Time Traveling with a Great-Uncle

Why did no one ever recommend to me the fantastic novel, The Book of Story Beginnings, Kristin Kladstrup, (2006, 360 pages) a book which is like Harold and the Purple Crayon for older people? Remember Harold and the Purple Crayon? In this 1955 children’s classic, whatever Harold drew came to life. In The Book of Story Beginnings it is not drawings that come to life, but rather whatever story beginning someone writes in a magic notebook.

In The Book of Story Beginnings, Lucy’s dad has lost his job as a professor in NYC. Her family has recently inherited an old house in Iowa that has been in the family for years. It was left to them by her dad’s Aunt Lavonne who recently passed away. They need to move there so they can live rent/mortgage-free. Lucy at first doesn’t want to go. However, her dad reads her a letter that does make her intrigued. The letter is one that Lavonne sent to Lucy’s dad right before she died. In it she shares that she had a dream in which she is told “Lucy can explain” what happened to her long-lost brother. Lucy had long enjoyed hearing stories about her Great-uncle Oscar, who at age 14 in 1914, mysteriously vanished from the very house to which they are moving. Aunt Lavonne wrote that perhaps if Lucy looks at the journals Oscar wrote in,  left behind when he vanished, perhaps her “fresh eyes” can find some clue as to why he disappeared.

Lucy’s family moves to Iowa, and Lucy immediately reads Oscar’s journals. She also finds and reads a notebook much older than Oscar’s other composition books which is labelled, The Book of Story Beginnings. Handwritten in it are just four paragraphs which she realizes are the opening paragraphs of four different stories. Without giving it much thought, Lucy adds one of her own story beginnings.

Great-aunt Lavonne had believed in magic and studied alchemy in the attic of the house.  Settled into the house, Lucy’s dad enjoys reading her old papers on the subject and experimenting with the chemicals she left behind. He makes a magic changing potion and turns himself into a bird, probably planning to be a bird for just a few moments. But the household cat frightens him and he flies out the window. When the cat licks up some of the potion, it changes into human Oscar, still age fourteen. After Oscar has gotten over his shock of finding himself in the future, and has explained to Lucy how he happened to become a cat, Lucy enlists his help to find her dad. Thus she and Oscar embark on a magical journey that takes them far from the cornfields of Iowa.

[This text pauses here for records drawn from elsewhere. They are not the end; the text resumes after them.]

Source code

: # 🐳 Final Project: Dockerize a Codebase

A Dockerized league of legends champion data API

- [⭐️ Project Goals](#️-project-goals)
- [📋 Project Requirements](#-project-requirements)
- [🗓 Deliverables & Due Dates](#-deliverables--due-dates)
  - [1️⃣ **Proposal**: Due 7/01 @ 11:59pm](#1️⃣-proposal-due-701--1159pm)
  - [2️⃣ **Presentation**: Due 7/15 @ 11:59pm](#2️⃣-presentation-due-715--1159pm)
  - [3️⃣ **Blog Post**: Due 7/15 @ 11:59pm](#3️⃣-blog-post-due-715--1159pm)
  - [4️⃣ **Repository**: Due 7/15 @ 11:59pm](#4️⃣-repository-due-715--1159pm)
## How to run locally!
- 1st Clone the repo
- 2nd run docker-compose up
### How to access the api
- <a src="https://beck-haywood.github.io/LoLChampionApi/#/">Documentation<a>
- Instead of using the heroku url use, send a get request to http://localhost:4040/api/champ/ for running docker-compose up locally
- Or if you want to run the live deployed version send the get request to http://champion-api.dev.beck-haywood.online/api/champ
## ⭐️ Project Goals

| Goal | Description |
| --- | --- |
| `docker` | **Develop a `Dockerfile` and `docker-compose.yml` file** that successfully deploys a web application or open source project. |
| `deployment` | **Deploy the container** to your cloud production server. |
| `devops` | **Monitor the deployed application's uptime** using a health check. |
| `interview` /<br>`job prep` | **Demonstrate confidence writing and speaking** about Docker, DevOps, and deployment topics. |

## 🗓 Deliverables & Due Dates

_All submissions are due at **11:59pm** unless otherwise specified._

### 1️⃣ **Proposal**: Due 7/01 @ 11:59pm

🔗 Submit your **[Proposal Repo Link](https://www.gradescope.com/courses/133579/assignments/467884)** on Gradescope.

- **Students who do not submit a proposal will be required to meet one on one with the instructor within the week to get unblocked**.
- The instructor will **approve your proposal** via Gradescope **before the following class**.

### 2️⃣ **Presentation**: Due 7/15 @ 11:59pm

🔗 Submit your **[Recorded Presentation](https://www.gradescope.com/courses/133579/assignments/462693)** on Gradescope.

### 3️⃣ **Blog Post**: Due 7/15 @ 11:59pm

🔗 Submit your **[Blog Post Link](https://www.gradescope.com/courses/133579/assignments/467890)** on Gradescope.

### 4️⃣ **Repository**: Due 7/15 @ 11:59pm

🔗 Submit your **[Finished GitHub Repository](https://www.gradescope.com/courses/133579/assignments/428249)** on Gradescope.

As a reader, you slowly realize that the characters and particulars of the place they travel to match a story beginning Oscar wrote in the book so many years ago. Then, one story intersects with another story beginning, and even the story beginning Lucy wrote… As a reader, to see this unfold is delightful. If it sounds a little complicated, it is. This is a truly unique plot. I was never a huge fan of fairy tales but there is a fairy tale aspect to this story that so resonated with me that it makes me want to seek out more fairy tales.

Kladstrup is a powerful writer. At one point Lucy gets turned into a pigeon. Kladstrup’s description of what it feels like to be turned into a pigeon is the most vivid and creepy I’ve ever encountered. Okay, so I’ve never before read about being turned into a pigeon, but still.

She heard a soft cooing noise that was soothing to her nerves.  She bobbed about and listened to it until she realized that it was coming from her own throat. Feeling that there was something not quite right about that, she sat down like a stone to think. In fact, the word think popped into her head, shocking her with its power. I can think! These are words! said her thoughts, and she listened as hard as she could for more words to come because she knew that words were somehow very important.

Fighting back the desire to make the soothing noise in her throat, she studied a dusting of sand and gravel on the stony surface in front of her. Then her beak came down and snapped up a speck of gravel. She swallowed it, and it was almost a minute before more words came into her mind. When they did, they hit her like a slap. I don’t eat gravel! she thought. For one second, she thought she would be sick.

Although the plot of The Book of Story Beginnings is not a common one, the vocabulary and sentence structure are relatively simple. I thought this lent the writing a feeling of purity. Because the action and emotion in this story are easy to understand I think this book could be enjoyed by a broad age range of readers.